Mülheim. . In der Stadthalle präsentierte sich Kabarett-Urgestein Dieter Hildebrandt mit seinem neuen Programm “Ich kann doch auch nichts dafür“ in Höchstform. Der Meister des assoziativen Denkens beweist, dass er immer noch ein scharfer Schütze ist.
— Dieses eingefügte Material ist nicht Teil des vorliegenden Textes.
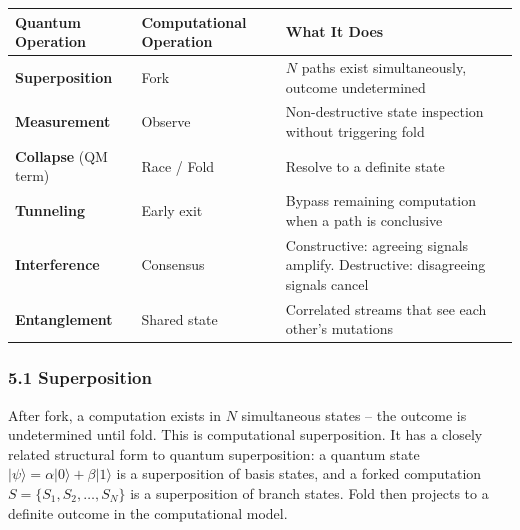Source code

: \documentclass[
  11pt,
]{article}
\newcounter{none} %
\begin{document}
{\def\LTcaptype{none} %
\begin{longtable}[]{@{}
  >{\raggedright\arraybackslash}p{}
  >{\raggedright\arraybackslash}p{}
  >{\raggedright\arraybackslash}p{}@{}}
\toprule\noalign{}
\begin{minipage}[b]{\linewidth}\raggedright
Quantum Operation
\end{minipage} & \begin{minipage}[b]{\linewidth}\raggedright
Computational Operation
\end{minipage} & \begin{minipage}[b]{\linewidth}\raggedright
What It Does
\end{minipage} \\
\midrule\noalign{}
\endhead
\bottomrule\noalign{}
\endlastfoot
\textbf{Superposition} & Fork & \(N\) paths exist simultaneously,
outcome undetermined \\
\textbf{Measurement} & Observe & Non-destructive state inspection
without triggering fold \\
\textbf{Collapse} (QM term) & Race / Fold & Resolve to a definite
state \\
\textbf{Tunneling} & Early exit & Bypass remaining computation when a
path is conclusive \\
\textbf{Interference} & Consensus & Constructive: agreeing signals
amplify. Destructive: disagreeing signals cancel \\
\textbf{Entanglement} & Shared state & Correlated streams that see each
other's mutations \\
\end{longtable}
}

\subsubsection{5.1 Superposition}\label{superposition}

After fork, a computation exists in \(N\) simultaneous states -- the
outcome is undetermined until fold. This is computational superposition.
It has a closely related structural form to quantum superposition: a
quantum state \(|\psi\rangle = \alpha|0\rangle + \beta|1\rangle\) is a
superposition of basis states, and a forked computation
\(S = \{S_1, S_2, \ldots, S_N\}\) is a superposition of branch states.
Fold then projects to a definite outcome in the computational model.
\end{document}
Den viel beschworenen Tod des deutschen Kabaretts hat er längst überlebt. Auch mit fast 84 Jahren steckt Dieter Hildebrandt die meisten seiner jüngeren Kollegen noch locker in die Tasche. In der Stadthalle präsentierte sich der intellektuelle Alt-Star seiner verblassenden Zunft mit seinem neuen Programm „Ich kann doch auch nichts dafür“ in bestechender Form.
Mehdorn zerstört die Bahn
Der Titel seiner bissigen Show, so Hildebrandt, ist eigentlich der Entschuldigung eines Beamten der Deutschen Bahn zu verdanken, bei dem er sich über die miserablen Zugverbindungen beschwert habe. Immerhin habe man ihm aber eine Fahrkarte verkauft, auch wenn sein Zielort unerreichbar gewesen sei. So habe Bahn-Chef Mehdorn das geschafft, was die Engländer im Krieg mit Bomben und Raketen vergeblich versucht hätten: Die Deutsche Bahn zu zerstören.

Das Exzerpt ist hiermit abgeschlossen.